▶ [Your goal]: In which lines of the data does the string "wellness" appear? Copy every one.

▶ [Data provided]:
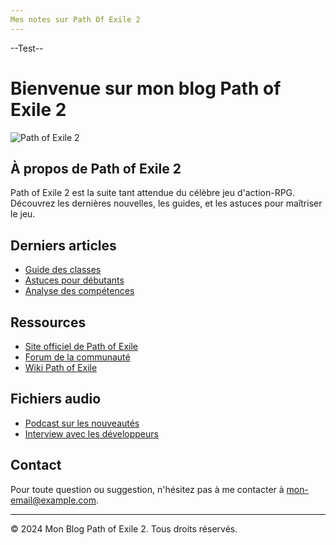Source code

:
 ```yaml
---
Mes notes sur Path Of Exile 2
---
```


--Test--

# Bienvenue sur mon blog Path of Exile 2

![Path of Exile 2](https://pathofexile.com/image.jpg)

## À propos de Path of Exile 2
Path of Exile 2 est la suite tant attendue du célèbre jeu d'action-RPG. Découvrez les dernières nouvelles, les guides, et les astuces pour maîtriser le jeu.

## Derniers articles
- [Guide des classes](./posts/guide-des-classes.md)
- [Astuces pour débutants](./posts/astuces-pour-debutants.md)
- [Analyse des compétences](./posts/analyse-des-competences.md)

## Ressources
- [Site officiel de Path of Exile](https://www.pathofexile.com)
- [Forum de la communauté](https://www.pathofexile.com/forum)
- [Wiki Path of Exile](https://pathofexile.gamepedia.com)

## Fichiers audio
- [Podcast sur les nouveautés](./audio/podcast-nouveautes.mp3)
- [Interview avec les développeurs](./audio/interview-developpeurs.mp3)

## Contact
Pour toute question ou suggestion, n'hésitez pas à me contacter à [mon-email@example.com](mailto:mon-email@example.com).

---

© 2024 Mon Blog Path of Exile 2. Tous droits réservés.
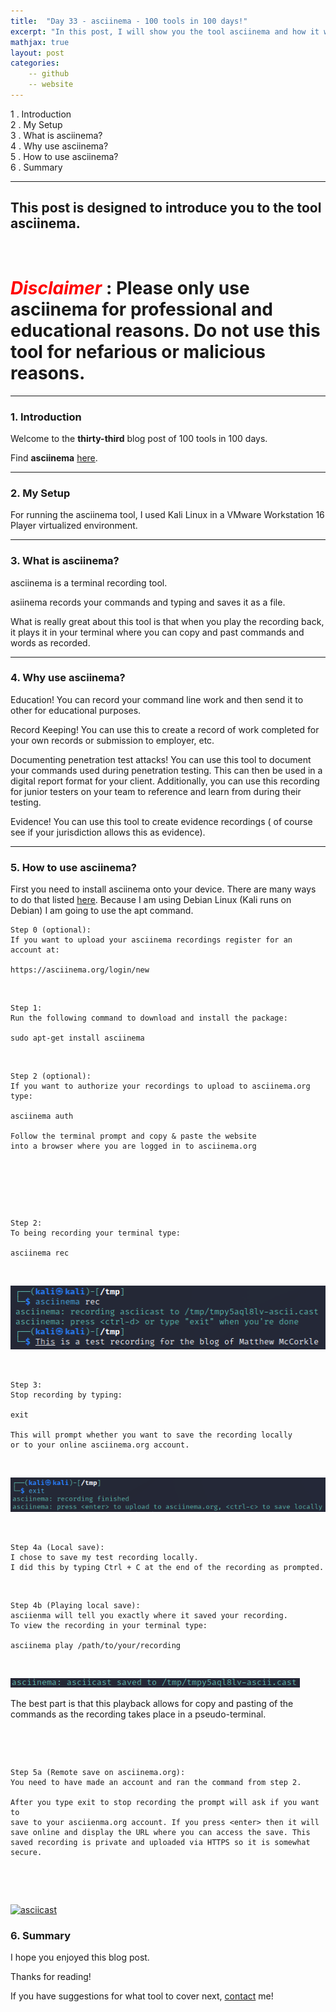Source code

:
 ```yaml
---
title:  "Day 33 - asciinema - 100 tools in 100 days!"
excerpt: "In this post, I will show you the tool asciinema and how it works."
mathjax: true
layout: post
categories:
    -- github
    -- website
---
```


1 . Introduction
<br>
2 . My Setup
<br>
3 . What is asciinema?
<br>
4 . Why use asciinema?
<br>
5 . How to use asciinema?
<br>
6 . Summary

---

## This post is designed to introduce you to the tool asciinema.

![]()

# <span style="color:red">***Disclaimer***</span> : **Please only use asciinema for professional and educational reasons. Do not use this tool for nefarious or malicious reasons.**

---

### 1. **Introduction**

Welcome to the **thirty-third** blog post of 100 tools in 100 days.<br> 

Find **asciinema** [here](https://asciinema.org/).



---

### 2. **My Setup**

For running the asciinema tool, I used Kali Linux in a VMware Workstation 16 Player virtualized environment.

---

### 3. **What is asciinema?**

asciinema is a terminal recording tool. 

asiinema records your commands and typing and saves it as a file. 

What is really great about this tool is that when you play the recording back, it plays it in your terminal where you can copy and past commands and words as recorded. 

---

### 4. **Why use asciinema?**

Education! You can record your command line work and then send it to other for educational purposes.

Record Keeping! You can use this to create a record of work completed for your own records or submission to employer, etc. 

Documenting penetration test attacks! You can use this tool to document your commands used during penetration testing. This can then be used in a digital report format for your client. Additionally, you can use this recording for junior testers on your team to reference and learn from during their testing. 

Evidence! You can use this tool to create evidence recordings ( of course see if your jurisdiction allows this as evidence).

---

### 5. **How to use asciinema?**

First you need to install asciinema onto your device. There are many ways to do that listed [here](https://asciinema.org/docs/installation).
Because I am using Debian Linux (Kali runs on Debian) I am going to use the apt command.

    Step 0 (optional):
    If you want to upload your asciinema recordings register for an account at:

    https://asciinema.org/login/new

<br>    
    
    Step 1:
    Run the following command to download and install the package:

    sudo apt-get install asciinema

<br>

    Step 2 (optional):
    If you want to authorize your recordings to upload to asciinema.org type:

    asciinema auth

    Follow the terminal prompt and copy & paste the website 
    into a browser where you are logged in to asciinema.org

<br>

![]()

<br>

    Step 2:
    To being recording your terminal type:

    asciinema rec

<br>

![](https://raw.githubusercontent.com/matthewomccorkle/matthewomccorkle.github.io/master/_posts/assets/100%20tools/asciinema/asciinema1.PNG)

<br>

    Step 3:
    Stop recording by typing:
    
    exit
    
    This will prompt whether you want to save the recording locally 
    or to your online asciinema.org account.

<br>

![](https://raw.githubusercontent.com/matthewomccorkle/matthewomccorkle.github.io/master/_posts/assets/100%20tools/asciinema/asciinema2.PNG)

<br>

    Step 4a (Local save):
    I chose to save my test recording locally.
    I did this by typing Ctrl + C at the end of the recording as prompted.

<br>

    Step 4b (Playing local save):
    asciienma will tell you exactly where it saved your recording.
    To view the recording in your terminal type:

    asciinema play /path/to/your/recording

<br>

![](https://raw.githubusercontent.com/matthewomccorkle/matthewomccorkle.github.io/master/_posts/assets/100%20tools/asciinema/asciinema5.PNG)


The best part is that this playback allows for copy and pasting of the commands as the recording takes place in a pseudo-terminal.

![]()

<br>

    Step 5a (Remote save on asciinema.org):
    You need to have made an account and ran the command from step 2.

    After you type exit to stop recording the prompt will ask if you want to 
    save to your asciienma.org account. If you press <enter> then it will 
    save online and display the URL where you can access the save. This 
    saved recording is private and uploaded via HTTPS so it is somewhat secure.

<br>

![]()

[![asciicast](https://asciinema.org/a/hjWFkp9ir5uinW4NeuebPGZW0.svg)](https://asciinema.org/a/hjWFkp9ir5uinW4NeuebPGZW0)



### 6. **Summary**



I hope you enjoyed this blog post.

Thanks for reading!<br>

If you have suggestions for what tool to cover next, [contact](mailto:matthew.o.mccorkle@gmail.com) me!
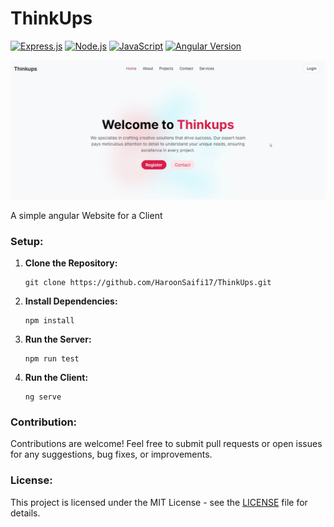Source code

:  # ThinkUps

[![Express.js](https://img.shields.io/badge/Express.js-4.x-orange.svg)](https://expressjs.com/)
[![Node.js](https://img.shields.io/badge/Node.js-16.x-green.svg)](https://nodejs.org/)
[![JavaScript](https://img.shields.io/badge/JavaScript-F7DF1E.svg)](https://developer.mozilla.org/en-US/docs/Web/JavaScript)
[![Angular Version](https://img.shields.io/badge/Angular-v14-red)](https://angular.io/)

![Screenshot](screenshots/homepage.jpeg)

A simple angular Website for a Client

### Setup:

1. **Clone the Repository:**
   ```
   git clone https://github.com/HaroonSaifi17/ThinkUps.git
   ```

2. **Install Dependencies:**
   ```
   npm install
   ```

4. **Run the Server:**
   ```
   npm run test 
   ```

5. **Run the Client:**
   ```
   ng serve
   ```

### Contribution:

Contributions are welcome! Feel free to submit pull requests or open issues for any suggestions, bug fixes, or improvements.

### License:

This project is licensed under the MIT License - see the [LICENSE](LICENSE) file for details.
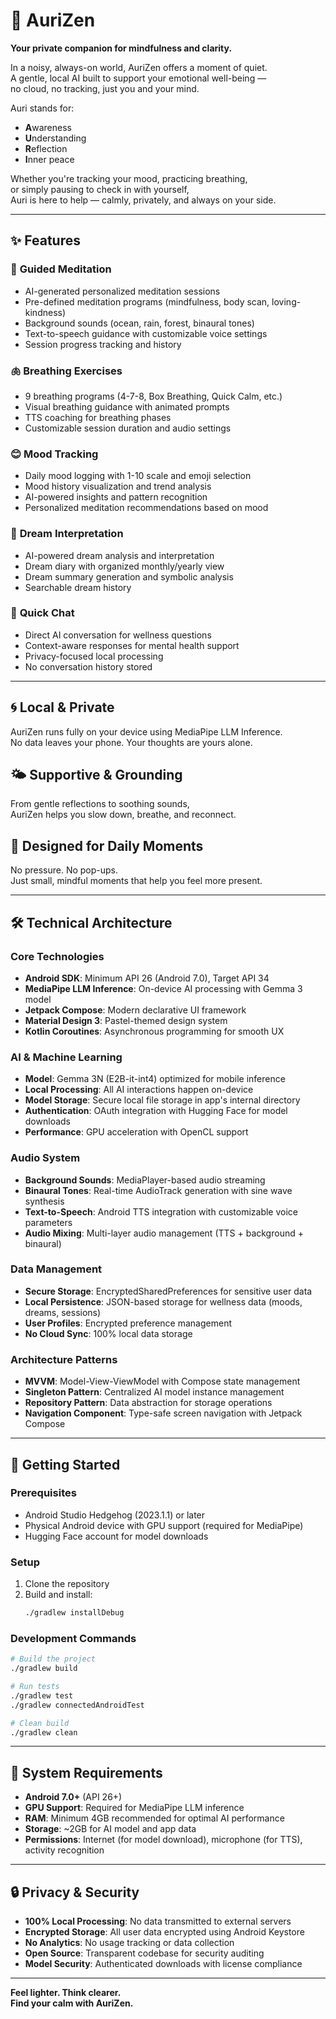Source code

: # 🌿 AuriZen
**Your private companion for mindfulness and clarity.**

In a noisy, always-on world, AuriZen offers a moment of quiet.  
A gentle, local AI built to support your emotional well-being —  
no cloud, no tracking, just you and your mind.

Auri stands for:

- **A**wareness
- **U**nderstanding
- **R**eflection
- **I**nner peace

Whether you're tracking your mood, practicing breathing,  
or simply pausing to check in with yourself,  
Auri is here to help — calmly, privately, and always on your side.

---

## ✨ Features

### 🧘 **Guided Meditation**
- AI-generated personalized meditation sessions
- Pre-defined meditation programs (mindfulness, body scan, loving-kindness)
- Background sounds (ocean, rain, forest, binaural tones)
- Text-to-speech guidance with customizable voice settings
- Session progress tracking and history

### 🫁 **Breathing Exercises**
- 9 breathing programs (4-7-8, Box Breathing, Quick Calm, etc.)
- Visual breathing guidance with animated prompts
- TTS coaching for breathing phases
- Customizable session duration and audio settings

### 😊 **Mood Tracking**
- Daily mood logging with 1-10 scale and emoji selection
- Mood history visualization and trend analysis
- AI-powered insights and pattern recognition
- Personalized meditation recommendations based on mood

### 🌙 **Dream Interpretation**
- AI-powered dream analysis and interpretation
- Dream diary with organized monthly/yearly view
- Dream summary generation and symbolic analysis
- Searchable dream history

### 💬 **Quick Chat**
- Direct AI conversation for wellness questions
- Context-aware responses for mental health support
- Privacy-focused local processing
- No conversation history stored

---

## 🌀 Local & Private
AuriZen runs fully on your device using MediaPipe LLM Inference.  
No data leaves your phone. Your thoughts are yours alone.

## 🌤️ Supportive & Grounding
From gentle reflections to soothing sounds,  
AuriZen helps you slow down, breathe, and reconnect.

## 🌱 Designed for Daily Moments
No pressure. No pop-ups.  
Just small, mindful moments that help you feel more present.

---

## 🛠️ Technical Architecture

### **Core Technologies**
- **Android SDK**: Minimum API 26 (Android 7.0), Target API 34
- **MediaPipe LLM Inference**: On-device AI processing with Gemma 3 model
- **Jetpack Compose**: Modern declarative UI framework
- **Material Design 3**: Pastel-themed design system
- **Kotlin Coroutines**: Asynchronous programming for smooth UX

### **AI & Machine Learning**
- **Model**: Gemma 3N (E2B-it-int4) optimized for mobile inference
- **Local Processing**: All AI interactions happen on-device
- **Model Storage**: Secure local file storage in app's internal directory
- **Authentication**: OAuth integration with Hugging Face for model downloads
- **Performance**: GPU acceleration with OpenCL support

### **Audio System**
- **Background Sounds**: MediaPlayer-based audio streaming
- **Binaural Tones**: Real-time AudioTrack generation with sine wave synthesis
- **Text-to-Speech**: Android TTS integration with customizable voice parameters
- **Audio Mixing**: Multi-layer audio management (TTS + background + binaural)

### **Data Management**
- **Secure Storage**: EncryptedSharedPreferences for sensitive user data
- **Local Persistence**: JSON-based storage for wellness data (moods, dreams, sessions)
- **User Profiles**: Encrypted preference management
- **No Cloud Sync**: 100% local data storage

### **Architecture Patterns**
- **MVVM**: Model-View-ViewModel with Compose state management
- **Singleton Pattern**: Centralized AI model instance management
- **Repository Pattern**: Data abstraction for storage operations
- **Navigation Component**: Type-safe screen navigation with Jetpack Compose


---

## 🚀 Getting Started

### **Prerequisites**
- Android Studio Hedgehog (2023.1.1) or later
- Physical Android device with GPU support (required for MediaPipe)
- Hugging Face account for model downloads

### **Setup**
1. Clone the repository
2. Build and install:
   ```bash
   ./gradlew installDebug
   ```

### **Development Commands**
```bash
# Build the project
./gradlew build

# Run tests
./gradlew test
./gradlew connectedAndroidTest

# Clean build
./gradlew clean
```

---

## 📱 System Requirements

- **Android 7.0+** (API 26+)
- **GPU Support**: Required for MediaPipe LLM inference
- **RAM**: Minimum 4GB recommended for optimal AI performance
- **Storage**: ~2GB for AI model and app data
- **Permissions**: Internet (for model download), microphone (for TTS), activity recognition

---

## 🔒 Privacy & Security

- **100% Local Processing**: No data transmitted to external servers
- **Encrypted Storage**: All user data encrypted using Android Keystore
- **No Analytics**: No usage tracking or data collection
- **Open Source**: Transparent codebase for security auditing
- **Model Security**: Authenticated downloads with license compliance

---

**Feel lighter. Think clearer.**  
**Find your calm with AuriZen.**
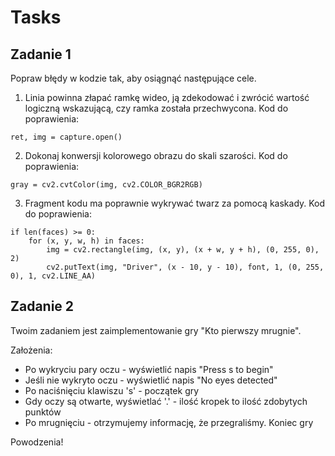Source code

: # Tasks
## Zadanie 1
Popraw błędy w kodzie tak, aby osiągnąć następujące cele.
1) Linia powinna złapać ramkę wideo, ją zdekodować i zwrócić wartość logiczną wskazującą, czy ramka została przechwycona. Kod do poprawienia:
```
ret, img = capture.open()
```
2) Dokonaj konwersji kolorowego obrazu do skali szarości. Kod do poprawienia:
```
gray = cv2.cvtColor(img, cv2.COLOR_BGR2RGB)
```
3) Fragment kodu ma poprawnie wykrywać twarz za pomocą kaskady. Kod do poprawienia:
```
if len(faces) >= 0:
    for (x, y, w, h) in faces:
        img = cv2.rectangle(img, (x, y), (x + w, y + h), (0, 255, 0), 2)
        cv2.putText(img, "Driver", (x - 10, y - 10), font, 1, (0, 255, 0), 1, cv2.LINE_AA)
```

## Zadanie 2
Twoim zadaniem jest zaimplementowanie gry "Kto pierwszy mrugnie".

Założenia:
- Po wykryciu pary oczu - wyświetlić napis "Press s to begin" 
- Jeśli nie wykryto oczu - wyświetlić napis "No eyes detected"
- Po naciśnięciu klawiszu 's' - początek gry
- Gdy oczy są otwarte, wyświetlać '.' - ilość kropek to ilość zdobytych punktów
- Po mrugnięciu - otrzymujemy informację, że przegraliśmy. Koniec gry

Powodzenia!
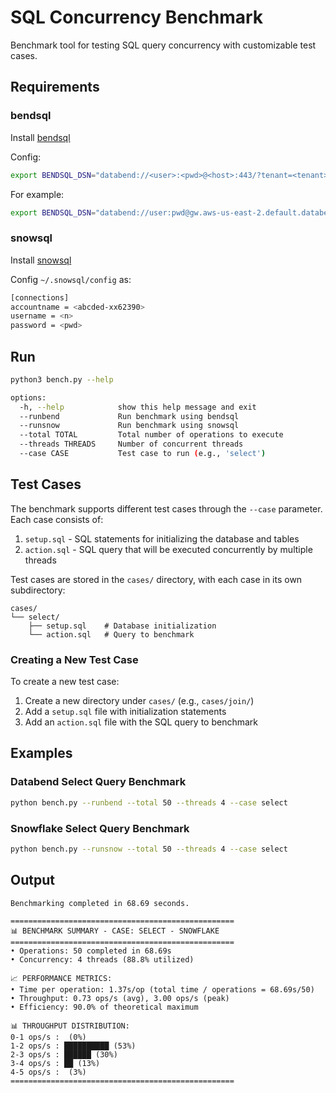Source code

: # SQL Concurrency Benchmark

Benchmark tool for testing SQL query concurrency with customizable test cases.

## Requirements

### bendsql

Install [bendsql](https://github.com/datafuselabs/bendsql)
 
Config:
```bash
export BENDSQL_DSN="databend://<user>:<pwd>@<host>:443/?tenant=<tenant>&warehouse=<warehouse>"
```

For example:
```bash
export BENDSQL_DSN="databend://user:pwd@gw.aws-us-east-2.default.databend.com/?tenant=tenant_t1&warehouse=bh-v224"
```

### snowsql

Install [snowsql](https://docs.snowflake.com/en/user-guide/snowsql.html) 

Config `~/.snowsql/config` as:

```bash
[connections]          
accountname = <abcded-xx62390>
username = <n>
password = <pwd>
```

## Run

```bash
python3 bench.py --help

options:
  -h, --help            show this help message and exit
  --runbend             Run benchmark using bendsql
  --runsnow             Run benchmark using snowsql
  --total TOTAL         Total number of operations to execute
  --threads THREADS     Number of concurrent threads
  --case CASE           Test case to run (e.g., 'select')
```

## Test Cases

The benchmark supports different test cases through the `--case` parameter. Each case consists of:

1. `setup.sql` - SQL statements for initializing the database and tables
2. `action.sql` - SQL query that will be executed concurrently by multiple threads

Test cases are stored in the `cases/` directory, with each case in its own subdirectory:

```
cases/
└── select/
    ├── setup.sql    # Database initialization
    └── action.sql   # Query to benchmark
```

### Creating a New Test Case

To create a new test case:

1. Create a new directory under `cases/` (e.g., `cases/join/`)
2. Add a `setup.sql` file with initialization statements
3. Add an `action.sql` file with the SQL query to benchmark

## Examples

### Databend Select Query Benchmark

```bash
python bench.py --runbend --total 50 --threads 4 --case select
```

### Snowflake Select Query Benchmark

```bash
python bench.py --runsnow --total 50 --threads 4 --case select
```

## Output


```
Benchmarking completed in 68.69 seconds.

==================================================
📊 BENCHMARK SUMMARY - CASE: SELECT - SNOWFLAKE
==================================================
• Operations: 50 completed in 68.69s
• Concurrency: 4 threads (88.8% utilized)

📈 PERFORMANCE METRICS:
• Time per operation: 1.37s/op (total time / operations = 68.69s/50)
• Throughput: 0.73 ops/s (avg), 3.00 ops/s (peak)
• Efficiency: 90.0% of theoretical maximum

📊 THROUGHPUT DISTRIBUTION:
0-1 ops/s :  (0%)
1-2 ops/s : ██████████ (53%)
2-3 ops/s : ██████ (30%)
3-4 ops/s : ██ (13%)
4-5 ops/s :  (3%)
==================================================
```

▶ [Written answer]:
- Direct AI conversation for wellness questions
- **Local Persistence**: JSON-based storage for wellness data (moods, dreams, sessions)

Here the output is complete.